A friend recently asked me for “the simplest optimization problem I could think of”. This led to a fun discussion of low-level optimization and how the CPU executes your code. And so I decided to share it here.
Let’s make it clear though, that the following will have very little practical use. We’re not just into “it doesn’t make a measurable difference” territory, but also deep into “the compiler will do this for you”. So please, don’t try to apply these “optimizations” to your real-world code to save a clock cycle.
This is merely intended as a thought experiment, illustrating some of the factors that makes performance so difficult to predict. And now, with that disclaimer in place, let’s get on with it:
The problem
The “problem” I came up with was the evaluation of x+x+x+x. This was the simplest snippet of code I could think of for which optimization is possible. For the sake of this discussion, let us assume that x is an integer.
A naive compiler will evaluate this code as ((x+x)+x)+x. In other words, it will evaluate one addition, feed that result to the second addition, and then finally feed the result of that to the third addition.
Optimization #1
The optimization I suggested was to evaluate it as (x+x)+(x+x) instead. And why is this faster?
A modern CPU is superscalar — that is, it is able to execute multiple instructions every clock cycle. Depending on the CPU model, it can probably execute three or four instructions belonging from the same thread every cycle.

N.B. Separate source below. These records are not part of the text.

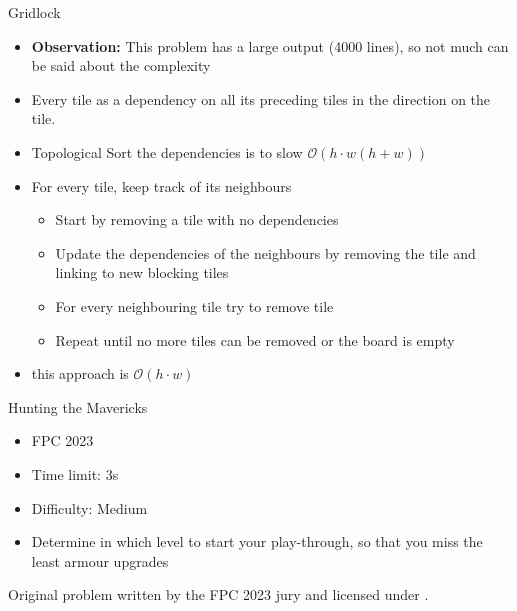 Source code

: \documentclass[11pt,pdf, aspectratio=169]{beamer}
\begin{document}
  \begin{frame}{Gridlock}
    \begin{itemize}
      \item<1-> \textbf{Observation:} This problem has a large output (4000 lines), so not much can be said about the complexity
      \item<2-> Every tile as a dependency on all its preceding tiles in the direction on the tile.
      \item<2-> Topological Sort the dependencies is to slow $\mathcal{O}(h\cdot w(h+w))$
      \item<3-> For every tile, keep track of its neighbours
      \begin{itemize}
        \item<4-> Start by removing a tile with no dependencies
        \item<4-> Update the dependencies of the neighbours by removing the tile and linking to new blocking tiles
        \item<4-> For every neighbouring tile try to remove tile
        \item<4-> Repeat until no more tiles can be removed or the board is empty
      \end{itemize}
      \item<5-> this approach is $\mathcal{O}(h\cdot w)$
    \end{itemize}
  \end{frame}
  \begin{frame}{Hunting the Mavericks}
    \begin{itemize}
      \item FPC 2023
      \item Time limit: 3s
      \item Difficulty: Medium
      \item Determine in which level to start your play-through, so that you miss the least armour upgrades
    \end{itemize}
    Original problem written by the FPC 2023 jury and licensed under \doclicenseLongNameRef.

    \doclicenseImage

  \end{frame}
\end{document}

So where the original version would take three times the duration of an add instruction to execute, my optimization can be done in two times the duration: Both the initial subexpressions can be evaluated in parallel. And so, after only the duration of one add instruction, we’ve got the result of two of the additions, and can perform the third and final one. So in this very simple case, we actually reduced the run time by 33%. Not bad, eh?
Optimization #2
My friend then asked if x*4 would be an optimization as well. And now it gets a bit more interesting.
First, of course, x*4 is just a single multiplication. Is that faster than three additions? Is it faster than two additions (which is the time it’d take for my “optimized” version to run)?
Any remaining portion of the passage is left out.